Kristian Johansen: Yes, I probably gave an indication that we expect to see investments are going to be significantly higher in the second half of the year than in the first half of the year. I think the increase in order inflow and backlog was not driven by Multi-Client. So that probably what you can read into that is that there will be some new or hopefully will be some new announcements in Multi-Client projects between now and the Capital Markets Day. So we're looking at some big Multi-Client projects that are probably going to start in the second half of the year. Not all of them have been signed up yet, but we are in the phases of signing up some of that. So you can probably expect that we're still going to meet our investment guidance for the year, and you see that we're way short of that if you just double the investments that we had in the first half. So we are going to invest more in the second half as some of that will be announced over the next weeks or months.

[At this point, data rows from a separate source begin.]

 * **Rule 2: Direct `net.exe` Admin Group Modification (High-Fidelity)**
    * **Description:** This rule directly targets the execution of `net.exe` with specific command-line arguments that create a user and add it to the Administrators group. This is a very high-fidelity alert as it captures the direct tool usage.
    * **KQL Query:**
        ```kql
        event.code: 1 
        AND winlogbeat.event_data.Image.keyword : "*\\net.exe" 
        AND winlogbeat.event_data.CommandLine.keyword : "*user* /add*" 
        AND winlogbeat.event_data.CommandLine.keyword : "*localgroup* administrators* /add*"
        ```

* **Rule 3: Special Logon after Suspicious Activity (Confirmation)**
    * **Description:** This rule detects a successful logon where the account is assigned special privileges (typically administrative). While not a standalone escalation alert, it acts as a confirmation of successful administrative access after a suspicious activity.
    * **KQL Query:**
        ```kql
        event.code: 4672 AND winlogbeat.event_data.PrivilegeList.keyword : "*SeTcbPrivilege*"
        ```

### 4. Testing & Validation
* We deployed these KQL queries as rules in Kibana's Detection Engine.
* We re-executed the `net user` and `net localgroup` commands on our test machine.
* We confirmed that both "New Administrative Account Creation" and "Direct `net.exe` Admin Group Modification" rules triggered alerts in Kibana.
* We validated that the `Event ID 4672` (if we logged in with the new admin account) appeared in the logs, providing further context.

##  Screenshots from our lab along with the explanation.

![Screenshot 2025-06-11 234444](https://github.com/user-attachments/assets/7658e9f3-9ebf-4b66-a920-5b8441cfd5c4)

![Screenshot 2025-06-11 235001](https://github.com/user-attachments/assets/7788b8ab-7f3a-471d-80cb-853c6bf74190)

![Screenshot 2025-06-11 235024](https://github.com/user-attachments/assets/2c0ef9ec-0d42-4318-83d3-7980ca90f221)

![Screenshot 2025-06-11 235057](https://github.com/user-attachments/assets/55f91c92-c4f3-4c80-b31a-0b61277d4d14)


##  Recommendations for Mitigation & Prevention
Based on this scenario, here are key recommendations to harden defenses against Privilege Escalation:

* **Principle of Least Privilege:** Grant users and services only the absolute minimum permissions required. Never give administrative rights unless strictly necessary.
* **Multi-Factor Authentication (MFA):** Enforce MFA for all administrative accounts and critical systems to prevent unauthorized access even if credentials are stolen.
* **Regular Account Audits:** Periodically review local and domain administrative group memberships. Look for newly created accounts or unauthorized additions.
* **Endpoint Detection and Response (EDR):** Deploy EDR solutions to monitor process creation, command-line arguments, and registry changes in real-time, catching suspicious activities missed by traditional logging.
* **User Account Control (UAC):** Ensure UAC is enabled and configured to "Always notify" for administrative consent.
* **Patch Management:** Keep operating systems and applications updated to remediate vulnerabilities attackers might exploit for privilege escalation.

Bard Stenberg: Then we have another question from Lukas Daul in Arctic Securities. You had CapEx, excluding Multi-Client investments of approximately $20 million per quarter in the first half. What is driving that?

Sven Larsen: We -- it's on the OBN side. We invested in a new streamer set in this year. That cost us a little bit more than $20 million in total -- $25 million in total. So that's the main explanation why it's been a little bit higher than what you normally would see.

Kristian Johansen: Yes. Basically, new nodes for being used in the North Sea as part of a long-term contract.

Sven Larsen: Yes. Nodes. Yes.

Bard Stenberg: Okay. Then we have a question from [Kim Andre Uggedal] in SEB. Can you provide an update on PGS backlog by the end of Q2?

Kristian Johansen: We'll come back to the combined backlog figure by -- at the Capital Markets Day. And again, we've only been together for about 18 days. And part of the reason that we're going to have a Capital Markets Day is to provide more details on the PGS situation.

Bard Stenberg: Very good. Then there is not any further questions on the web. We could pause for a minute to see if there's any last questions coming in. I don't see any further questions. So then I'll leave it to you Kristian for any concluding remarks.

Kristian Johansen: Yes. Thank you. Thank you very much, and thanks for your attention today. And I think we're looking forward to see you at the end of August on the 29th. It's going to be a webcast as well. So all of you are going to get a chance and opportunity to hear us talk about the future and obviously, the strategy of the combined company, and we're going to talk more about capital allocation as well. So very excited about the future. Very excited about improving our backlog substantially, which means that we have a very good position getting us into the second half of the year and obviously 2025. So I wish you all a good summer, good vacation for those of you who have time to take up that, and looking forward to see you on the 29th of August. Thank you very much.